▶ [LISTED ENTRIES]:
──────

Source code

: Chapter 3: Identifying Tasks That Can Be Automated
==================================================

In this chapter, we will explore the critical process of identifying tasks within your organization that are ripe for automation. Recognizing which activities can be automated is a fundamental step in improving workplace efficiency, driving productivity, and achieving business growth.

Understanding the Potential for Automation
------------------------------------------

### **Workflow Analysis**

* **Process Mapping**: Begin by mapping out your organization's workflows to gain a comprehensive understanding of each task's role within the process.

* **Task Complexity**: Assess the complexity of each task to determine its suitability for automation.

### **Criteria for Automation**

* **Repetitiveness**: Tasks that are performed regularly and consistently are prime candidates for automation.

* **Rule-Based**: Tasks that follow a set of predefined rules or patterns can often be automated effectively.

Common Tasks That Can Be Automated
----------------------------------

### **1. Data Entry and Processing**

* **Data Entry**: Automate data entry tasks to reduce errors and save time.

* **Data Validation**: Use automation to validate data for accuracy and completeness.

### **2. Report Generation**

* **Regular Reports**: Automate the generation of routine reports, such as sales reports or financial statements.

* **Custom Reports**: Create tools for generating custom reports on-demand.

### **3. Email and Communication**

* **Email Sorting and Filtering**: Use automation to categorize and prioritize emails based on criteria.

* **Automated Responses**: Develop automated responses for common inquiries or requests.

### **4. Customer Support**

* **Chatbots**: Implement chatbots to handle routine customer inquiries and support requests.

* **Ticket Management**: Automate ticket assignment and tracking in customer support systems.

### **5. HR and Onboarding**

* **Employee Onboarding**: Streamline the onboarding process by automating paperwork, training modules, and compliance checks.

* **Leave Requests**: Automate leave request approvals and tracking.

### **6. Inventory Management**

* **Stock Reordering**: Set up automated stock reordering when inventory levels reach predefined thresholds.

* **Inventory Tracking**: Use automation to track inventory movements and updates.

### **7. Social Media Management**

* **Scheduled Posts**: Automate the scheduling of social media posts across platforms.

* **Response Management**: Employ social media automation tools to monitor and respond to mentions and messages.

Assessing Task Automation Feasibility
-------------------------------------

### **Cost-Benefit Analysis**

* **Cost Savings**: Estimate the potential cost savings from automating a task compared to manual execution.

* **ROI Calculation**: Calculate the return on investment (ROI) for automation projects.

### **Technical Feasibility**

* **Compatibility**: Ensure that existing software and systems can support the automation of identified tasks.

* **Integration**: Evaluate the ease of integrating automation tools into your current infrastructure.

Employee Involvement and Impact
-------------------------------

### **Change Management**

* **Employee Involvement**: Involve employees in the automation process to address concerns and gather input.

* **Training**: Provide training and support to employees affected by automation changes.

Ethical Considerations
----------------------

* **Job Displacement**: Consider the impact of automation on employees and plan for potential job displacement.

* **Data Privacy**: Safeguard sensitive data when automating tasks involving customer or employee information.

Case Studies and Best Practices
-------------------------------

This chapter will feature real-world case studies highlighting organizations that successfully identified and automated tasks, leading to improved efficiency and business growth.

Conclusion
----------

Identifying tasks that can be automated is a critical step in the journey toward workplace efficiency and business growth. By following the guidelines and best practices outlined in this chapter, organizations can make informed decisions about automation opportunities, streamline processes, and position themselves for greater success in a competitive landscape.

──────

▶ [TASK DESCRIPTION]: The required output is the whole listing, printed again exactly.

▶ [RESULT OF THE EXERCISE]:
Source code

: Chapter 3: Identifying Tasks That Can Be Automated
==================================================

In this chapter, we will explore the critical process of identifying tasks within your organization that are ripe for automation. Recognizing which activities can be automated is a fundamental step in improving workplace efficiency, driving productivity, and achieving business growth.

Understanding the Potential for Automation
------------------------------------------

### **Workflow Analysis**

* **Process Mapping**: Begin by mapping out your organization's workflows to gain a comprehensive understanding of each task's role within the process.

* **Task Complexity**: Assess the complexity of each task to determine its suitability for automation.

### **Criteria for Automation**

* **Repetitiveness**: Tasks that are performed regularly and consistently are prime candidates for automation.

* **Rule-Based**: Tasks that follow a set of predefined rules or patterns can often be automated effectively.

Common Tasks That Can Be Automated
----------------------------------

### **1. Data Entry and Processing**

* **Data Entry**: Automate data entry tasks to reduce errors and save time.

* **Data Validation**: Use automation to validate data for accuracy and completeness.

### **2. Report Generation**

* **Regular Reports**: Automate the generation of routine reports, such as sales reports or financial statements.

* **Custom Reports**: Create tools for generating custom reports on-demand.

### **3. Email and Communication**

* **Email Sorting and Filtering**: Use automation to categorize and prioritize emails based on criteria.

* **Automated Responses**: Develop automated responses for common inquiries or requests.

### **4. Customer Support**

* **Chatbots**: Implement chatbots to handle routine customer inquiries and support requests.

* **Ticket Management**: Automate ticket assignment and tracking in customer support systems.

### **5. HR and Onboarding**

* **Employee Onboarding**: Streamline the onboarding process by automating paperwork, training modules, and compliance checks.

* **Leave Requests**: Automate leave request approvals and tracking.

### **6. Inventory Management**

* **Stock Reordering**: Set up automated stock reordering when inventory levels reach predefined thresholds.

* **Inventory Tracking**: Use automation to track inventory movements and updates.

### **7. Social Media Management**

* **Scheduled Posts**: Automate the scheduling of social media posts across platforms.

* **Response Management**: Employ social media automation tools to monitor and respond to mentions and messages.

Assessing Task Automation Feasibility
-------------------------------------

### **Cost-Benefit Analysis**

* **Cost Savings**: Estimate the potential cost savings from automating a task compared to manual execution.

* **ROI Calculation**: Calculate the return on investment (ROI) for automation projects.

### **Technical Feasibility**

* **Compatibility**: Ensure that existing software and systems can support the automation of identified tasks.

* **Integration**: Evaluate the ease of integrating automation tools into your current infrastructure.

Employee Involvement and Impact
-------------------------------

### **Change Management**

* **Employee Involvement**: Involve employees in the automation process to address concerns and gather input.

* **Training**: Provide training and support to employees affected by automation changes.

Ethical Considerations
----------------------

* **Job Displacement**: Consider the impact of automation on employees and plan for potential job displacement.

* **Data Privacy**: Safeguard sensitive data when automating tasks involving customer or employee information.

Case Studies and Best Practices
-------------------------------

This chapter will feature real-world case studies highlighting organizations that successfully identified and automated tasks, leading to improved efficiency and business growth.

Conclusion
----------

Identifying tasks that can be automated is a critical step in the journey toward workplace efficiency and business growth. By following the guidelines and best practices outlined in this chapter, organizations can make informed decisions about automation opportunities, streamline processes, and position themselves for greater success in a competitive landscape.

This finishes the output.